Received 1 front and rear strut in one package... the other two are in another package. I guess that's easier than grabbing two of the same part from the same place in stock? :|
 
So... swapped out the front struts today and found out that the zerk grease fittings on the Ford Moog front end links don't fit. At the moment I just have a hole at the top of the link :'( Looking at putting in a set screw in there or something for now.
 
Weird. They should fit without a problem. Are the holes drilled all on one side? Would flipping them fix it?
 
Yes, the holes point up & down.

Also, do I really need this plastic washer?

StrutSwayIn16.jpg


I ask that since we forgot to put it back in.
 
Did the rear struts today as well.

Ran into a weird problem that unfortunately I didn't catch before the car was already jacked up -- the two rear end links that I bought (Moog K80869) were different! Same box, same part number, etc... but one is super thick & beefy with grease fitting holes and Moog branding, the other looks a lot like the stock part with no Moog markings!

UHwhFj6.jpg


Swore up and down about it, then went to Advance Autoparts to get a Moog branded part and... they bring me out a box with the same generic looking part! What the heck!

Also... dumb question, but we didn't put on 28-809 (stopper, metal) that's in this assembly because we thought that the SB102 part had the new bumper :/. Is it absolutely necessary to take everything apart to put it back in?
 
I had this exact same thing happen with me when I ordered the K80869 links from amazon.

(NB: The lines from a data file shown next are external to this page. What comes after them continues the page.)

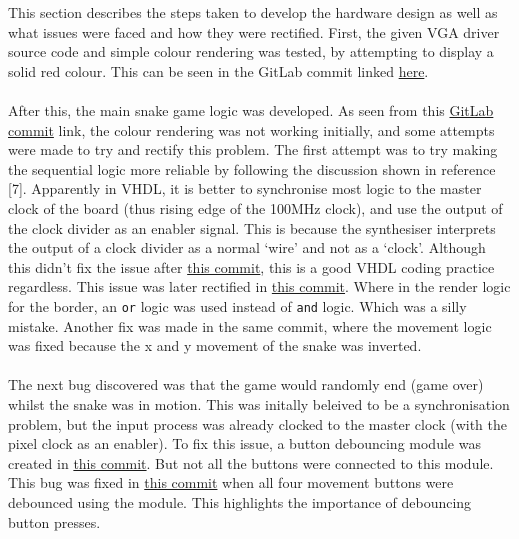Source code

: \documentclass[aps, secnumarabic, balancelastpage, asmath, amssymb, nofootinbib, floatfix,]{revtex4-2}
\begin{document}
{This section describes the steps taken to develop the hardware design as well as what issues were faced and how they were rectified. First, the given VGA driver source code and simple colour rendering was tested, by attempting to display a solid red colour. This can be seen in the GitLab commit linked \href{https://cseegit.essex.ac.uk/23-24-ce339/23-24_CE339_gopinath_akshay/-/commit/41b12159ecd4fd75b2ae10749d8d0f7c15da76b0}{here}. \\
\\
After this, the main snake game logic was developed. As seen from this \href{https://cseegit.essex.ac.uk/23-24-ce339/23-24_CE339_gopinath_akshay/-/commit/911c4fae4d40bebe5094a92a998859baa51b185a}{GitLab commit} link, the colour rendering was not working initially, and some attempts were made to try and rectify this problem. The first attempt was to try making the sequential logic more reliable by following the discussion shown in reference [7]. Apparently in VHDL, it is better to synchronise most logic to the master clock of the board (thus rising edge of the 100MHz clock), and use the output of the clock divider as an enabler signal. This is because the synthesiser interprets the output of a clock divider as a normal `wire' and not as a `clock'. Although this didn't fix the issue after \href{https://cseegit.essex.ac.uk/23-24-ce339/23-24_CE339_gopinath_akshay/-/commit/18064c441e06b2e87fbe97886cf5f8ecc04e3233}{this commit}, this is a good VHDL coding practice regardless. This issue was later rectified in \href{https://cseegit.essex.ac.uk/23-24-ce339/23-24_CE339_gopinath_akshay/-/commit/08e170dc860f38bff83c3967aa89f9bca4223632}{this commit}. Where in the render logic for the border, an \verb|or| logic was used instead of \verb|and| logic. Which was a silly mistake. Another fix was made in the same commit, where the movement logic was fixed because the x and y movement of the snake was inverted. \\
~\\
The next  bug discovered was that the game would randomly end (game over) whilst the snake was in motion. This was initally beleived to be a synchronisation problem, but the input process was already clocked to the master clock (with the pixel clock as an enabler). To fix this issue, a button debouncing module was created in \href{https://cseegit.essex.ac.uk/23-24-ce339/23-24_CE339_gopinath_akshay/-/commit/2c20b371731b9e364c1e1e8525bab0f203cde461}{this commit}. But not all the buttons were connected to this module. This bug was fixed in \href{https://cseegit.essex.ac.uk/23-24-ce339/23-24_CE339_gopinath_akshay/-/commit/9eff36c14714be44cf6d5e24563ecbe0abaf9896}{this commit} when all four movement buttons were debounced using the module. This highlights the importance of debouncing button presses. \\

}
\end{document}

They sent me one to replace the skinny one, and it was the wrong one again!
 
looks like you're a victim of parts homogolation and the fact that all the old inventory is still circulating the warehouses, assuming Moog revised these endlinks just recently.

I had the same thing happen when I purchased the mevotech equivalents. some forum members took pics that showed thicker bar and greasable ball joints, but the ones I got from rockauto were plain jane, thin, OEM looking.